Peterborough MP Stewart Jackson, left, with Steve Bowyer, chief executive of Opportunity Peterborough, during the Q&A Brexit event at the Key Theatre, Peterborough.
Peterborough MP Stewart Jackson, left, with Steve Bowyer, chief executive of Opportunity Peterborough, during the Q&A Brexit event at the Key Theatre, Peterborough.

Peterborough MP Stewart Jackson has reassured migrant workers that they are still welcome in the city.

Mr Jackson, who is the Parliamentary Private Secretary to the Secretary of State for Exiting the European Union, made his comments to city business people during a question and answer session on Brexit.

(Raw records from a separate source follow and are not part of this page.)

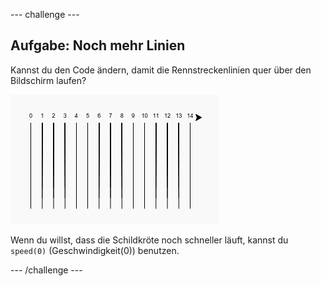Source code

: --- challenge ---
## Aufgabe: Noch mehr Linien 

Kannst du den Code ändern, damit die Rennstreckenlinien quer über den Bildschirm laufen?

![screenshot](images/race-challenge1.png)
 
Wenn du willst, dass die Schildkröte noch schneller läuft, kannst du `speed(0)` (Geschwindigkeit(0)) benutzen. 




--- /challenge ---
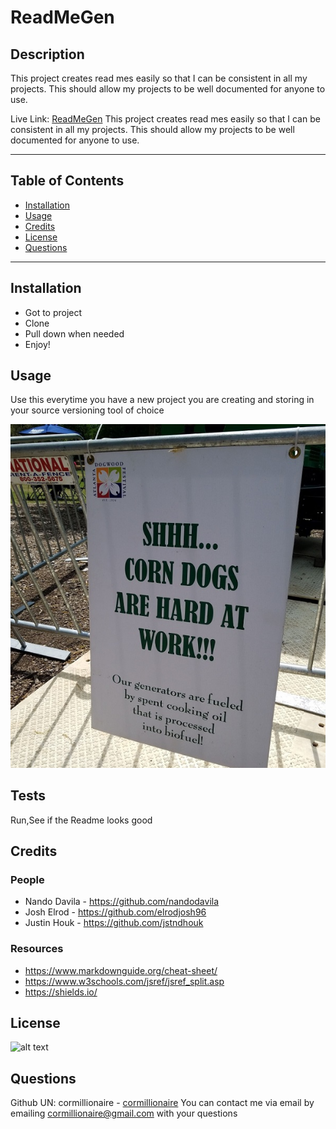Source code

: # ReadMeGen
## Description
This project creates read mes easily so that I can be consistent in all my projects. This should allow my projects to be well documented for anyone to use.

Live Link: [ReadMeGen](https://github.com/cormillionaire/ReadMeGen)
This project creates read mes easily so that I can be consistent in all my projects. This should allow my projects to be well documented for anyone to use.

---
## Table of Contents
- [Installation](#installation)
- [Usage](#usage)
- [Credits](#credits)
- [License](#license)
- [Questions](#questions)
---
## Installation
- Got to project
- Clone
- Pull down when needed
- Enjoy!

## Usage
Use this everytime you have a new project you are creating and storing in your source versioning tool of choice

![good.jpeg](./images/good.jpeg)
## Tests
Run,See if the Readme looks good
## Credits
### People
- Nando Davila - https://github.com/nandodavila
-  Josh Elrod - https://github.com/elrodjosh96
-  Justin Houk - https://github.com/jstndhouk

### Resources
- https://www.markdownguide.org/cheat-sheet/
- https://www.w3schools.com/jsref/jsref_split.asp
- https://shields.io/

## License
![alt text](https://img.shields.io/static/v1?label=Apache&message=Apache&color=brightgreen&style=plastic)
## Questions
Github UN: cormillionaire - [cormillionaire](https://github.com/cormillionaire)
You can contact me via email by emailing cormillionaire@gmail.com with your questions
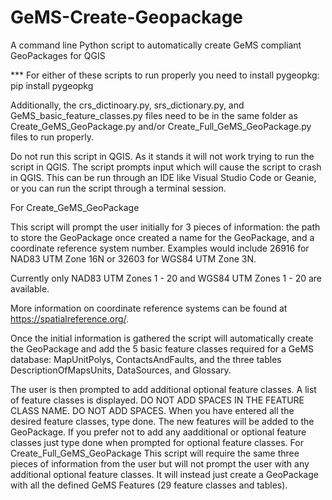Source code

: # GeMS-Create-Geopackage
A command line Python script to automatically create GeMS compliant GeoPackages for QGIS

*** For either of these scripts to run properly you need to install pygeopkg: pip install pygeopkg

Additionally, the crs_dictinoary.py, srs_dictionary.py, and GeMS_basic_feature_classes.py files need to be in the same folder as Create_GeMS_GeoPackage.py and/or Create_Full_GeMS_GeoPackage.py files to run properly.

Do not run this script in QGIS. As it stands it will not work trying to run the script in QGIS. 
The script prompts input which will cause the script to crash in QGIS. 
This can be run through an IDE like Visual Studio Code or Geanie, or you can run the script through a terminal session.

For Create_GeMS_GeoPackage

This script will prompt the user initially for 3 pieces of information: the path to store the GeoPackage once created a name for the GeoPackage, 
and a coordinate reference system number. Examples would include 26916 for NAD83 UTM Zone 16N or 32603 for WGS84 UTM Zone 3N.

Currently only NAD83 UTM Zones 1 - 20 and WGS84 UTM Zones 1 - 20 are available.

More information on coordinate reference systems can be found at https://spatialreference.org/.

Once the initial information is gathered the script will automatically create the GeoPackage and add the 5 basic feature classes required for a GeMS database:
MapUnitPolys, ContactsAndFaults, and the three tables DescriptionOfMapsUnits, DataSources, and Glossary.

The user is then prompted to add additional optional feature classes. A list of feature classes is displayed. 
DO NOT ADD SPACES IN THE FEATURE CLASS NAME. DO NOT ADD SPACES. 
When you have entered all the desired feature classes, type done. The new features will be added to the GeoPackage.
If you prefer not to add any aadditional or optional feature classes just type done when prompted for optional feature classes.
For Create_Full_GeMS_GeoPackage This script will require the same three pieces of information from the user but will not prompt the user with any additional optional feature classes. 
It will instead just create a GeoPackage with all the defined GeMS Features (29 feature classes and tables).

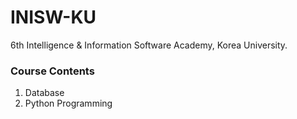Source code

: # INISW-KU
6th Intelligence &amp; Information Software Academy, Korea University.

### Course Contents
1. Database
2. Python Programming
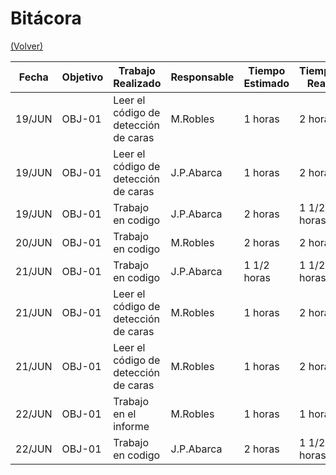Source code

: # Bitácora

[(Volver)](../README.md)

| Fecha  | Objetivo  | Trabajo Realizado | Responsable | Tiempo Estimado | Tiempo Real |
|--------|-----------|-------------------|-------------|-----------------|-------------|
| 19/JUN | OBJ-01    | Leer el código de detección de caras| M.Robles     | 1 horas    | 2 horas |
| 19/JUN | OBJ-01    | Leer el código de detección de caras| J.P.Abarca     | 1 horas    | 2 horas |
| 19/JUN | OBJ-01    | Trabajo en codigo | J.P.Abarca      | 2 horas    | 1 1/2 horas |
| 20/JUN | OBJ-01    | Trabajo en codigo| M.Robles     | 2 horas    | 2 horas |
| 21/JUN | OBJ-01    | Trabajo en codigo | J.P.Abarca      | 1 1/2 horas    | 1 1/2 horas |
| 21/JUN | OBJ-01    | Leer el código de detección de caras| M.Robles     | 1 horas    | 2 horas |
| 21/JUN | OBJ-01    | Leer el código de detección de caras| M.Robles     | 1 horas    | 2 horas |
| 22/JUN | OBJ-01    | Trabajo en el informe | M.Robles     | 1 horas    | 1 horas |
| 22/JUN | OBJ-01    | Trabajo en codigo | J.P.Abarca      | 2 horas    | 1 1/2 horas |

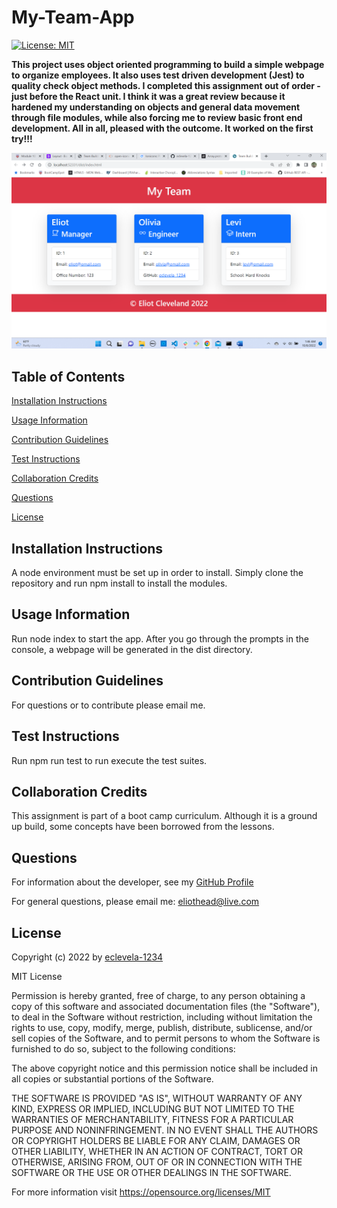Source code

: 
# My-Team-App
[![License: MIT](https://img.shields.io/badge/License-MIT-yellow.svg)](https://opensource.org/licenses/MIT)

**This project uses object oriented programming to build a simple webpage to organize employees. It also uses test driven development (Jest) to quality check object methods. I completed this assignment out of order - just before the React unit. I think it was a great review because it hardened my understanding on objects and general data movement through file modules, while also forcing me to review basic front end development. All in all, pleased with the outcome. It worked on the first try!!!**

![screenshot](./assets/images/screenshot.png)

## Table of Contents


[Installation Instructions](#installation-instructions)

[Usage Information](#usage-information)

[Contribution Guidelines](#contribution-guidelines)

[Test Instructions](#test-instructions)

[Collaboration Credits](#collaboration-credits)

[Questions](#questions)

[License](#license)


## Installation Instructions

A node environment must be set up in order to install. Simply clone the repository and run npm install to install the modules. 
## Usage Information

Run node index to start the app. After you go through the prompts in the console, a webpage will be generated in the dist directory.
## Contribution Guidelines

For questions or to contribute please email me.
## Test Instructions

Run npm run test to run execute the test suites.
## Collaboration Credits

This assignment is part of a boot camp curriculum. Although it is a ground up build, some concepts have been borrowed from the lessons.
## Questions
For information about the developer, see my [GitHub Profile](https://github.com/eclevela-1234)

For general questions, please email me: eliothead@live.com
## License
Copyright (c)  2022 by [eclevela-1234](https://github.com/eclevela-1234)

MIT License

Permission is hereby granted, free of charge, to any person obtaining a copy
of this software and associated documentation files (the "Software"), to deal
in the Software without restriction, including without limitation the rights
to use, copy, modify, merge, publish, distribute, sublicense, and/or sell
copies of the Software, and to permit persons to whom the Software is
furnished to do so, subject to the following conditions:

The above copyright notice and this permission notice shall be included in all
copies or substantial portions of the Software.

THE SOFTWARE IS PROVIDED "AS IS", WITHOUT WARRANTY OF ANY KIND, EXPRESS OR
IMPLIED, INCLUDING BUT NOT LIMITED TO THE WARRANTIES OF MERCHANTABILITY,
FITNESS FOR A PARTICULAR PURPOSE AND NONINFRINGEMENT. IN NO EVENT SHALL THE
AUTHORS OR COPYRIGHT HOLDERS BE LIABLE FOR ANY CLAIM, DAMAGES OR OTHER
LIABILITY, WHETHER IN AN ACTION OF CONTRACT, TORT OR OTHERWISE, ARISING FROM,
OUT OF OR IN CONNECTION WITH THE SOFTWARE OR THE USE OR OTHER DEALINGS IN THE
SOFTWARE.

For more information visit https://opensource.org/licenses/MIT

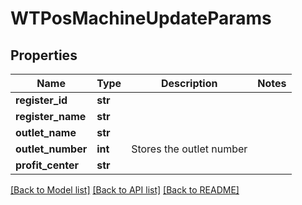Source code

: # WTPosMachineUpdateParams


## Properties
Name | Type | Description | Notes
------------ | ------------- | ------------- | -------------
**register_id** | **str** |  | 
**register_name** | **str** |  | 
**outlet_name** | **str** |  | 
**outlet_number** | **int** | Stores the outlet number | 
**profit_center** | **str** |  | 

[[Back to Model list]](../README.md#documentation-for-models) [[Back to API list]](../README.md#documentation-for-api-endpoints) [[Back to README]](../README.md)



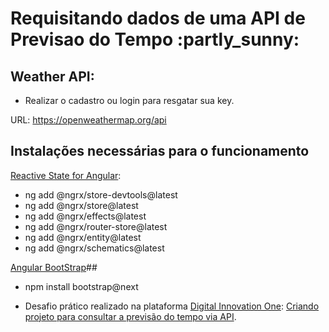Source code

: <h1>Requisitando dados de uma API de Previsao do Tempo :partly_sunny:</h1>


<h2>Weather API:</h2>

- Realizar o cadastro ou login para resgatar sua key.

URL: https://openweathermap.org/api

<h2>Instalações necessárias para o funcionamento</h2>

[Reactive State for Angular](https://ngrx.io/guide/store "Reactive State for Angular"):


- ng add @ngrx/store-devtools@latest
- ng add @ngrx/store@latest
- ng add @ngrx/effects@latest
- ng add @ngrx/router-store@latest
- ng add @ngrx/entity@latest
- ng add @ngrx/schematics@latest

 
[Angular BootStrap](https://getbootstrap.com/docs/5.0/getting-started/download/ "Angular BootStrap")##
 
- npm install bootstrap@next</li>


- Desafio prático realizado na plataforma [Digital Innovation One](https://web.digitalinnovation.one/home "Digital Innovation One"): [Criando projeto para consultar a previsão do tempo via API](https://web.digitalinnovation.one/project/criando-projeto-para-consultar-a-previsao-do-tempo-via-api/learning/b3006cd0-6980-4dda-9760-7ff00e1ae134?back=/track/everis-fullstack-developer&bootcamp_id=4783a045-fcd6-4074-b5b7-4e85cab84888).
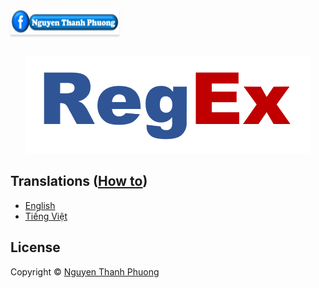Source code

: <a href="https://www.facebook.com/phuonguno.vn" target="_blank"><img src="/img/facebook-link.PNG" alt="Nguyen Thanh Phuong" style="height: 41px !important;width: 174px !important;box-shadow: 0px 3px 2px 0px rgba(190, 190, 190, 0.5) !important;-webkit-box-shadow: 0px 3px 2px 0px rgba(190, 190, 190, 0.5) !important;" ></a>


<p align="center">
    <br/>
    <a href="https://wwwgithub.com/phuonguno98/learn-regex">	
        <img src="/img/learn-regex.PNG" alt="Learn Regex">
    </a>
</p>


## Translations ([How to](../translation/how-to.md))

* [English](translations/regex-en.md)
* [Tiếng Việt](translations/regex-vn.md)


## License

Copyright &copy; [Nguyen Thanh Phuong](https://www.github.com/phuonguno98)
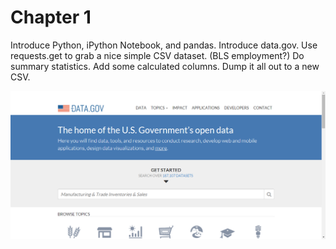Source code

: # Chapter 1 




Introduce Python, iPython Notebook, and pandas.  Introduce data.gov.  Use requests.get to grab a nice simple CSV dataset. (BLS employment?)  Do summary statistics.  Add some calculated columns.  Dump it all out to a new CSV.

![Data.gov screenshot](/images/datadotgov.png)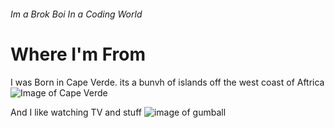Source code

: ###### Im a Brok Boi In a Coding World



# Where I'm From
I was Born in Cape Verde. its a bunvh of islands off the west coast of Aftrica
![Image of Cape Verde](https://i.dailymail.co.uk/1s/2019/02/23/14/10181314-6737167-image-a-1_1550931026392.jpg)


And I like watching TV and stuff
![image of gumball](https://i.ytimg.com/vi/Ri5ED3377nU/maxresdefault.jpg)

He told the gathering of about 40 people that business leaders had to tell government how many people they needed from overseas and they type of qualifications they required.

He said: "We need data from businesses

"We will continue to get people from overseas to come here to work business must quantify its needs."

Mr Jackson said membership of the EU currently hampered the UK's ability to make value judgements about the type of people that should be allowed into the country.

But a number of people voiced concern at the lack of reassurances for overseas workers in the UK who were worried they might be asked to leave the country.

Iain Forsythe, managing director of Premier Kitchens and Bedrooms, of Peterborough, warned that without reassurances that they are welcome, some people were already being "poached back by their motherlands".

Others said that many overseas people were feeling vulnerable and some were actively looking to leave.

Mr Jackson said: "It would be crazy to reject people, who have lived here, have their families here and are making a contribution to the local economy.

"The difference is that after Brexit we will have more control over immigration in a way that we have not had before."

During the hour-and-a-half session at the Key Theatre, in Peterborough, questions ranged from issues around people and skills, money, trade and regulation, to the funding of research and development and timescales for the Brexit negotiations.

Mr Jackson said: "The European Union is a political entity constructed by politicians. We have come to a fork in the road and we had to make a decision about which way to go."

He said: "The process of leaving will take 12 to 15 months and we should leave in April 2019."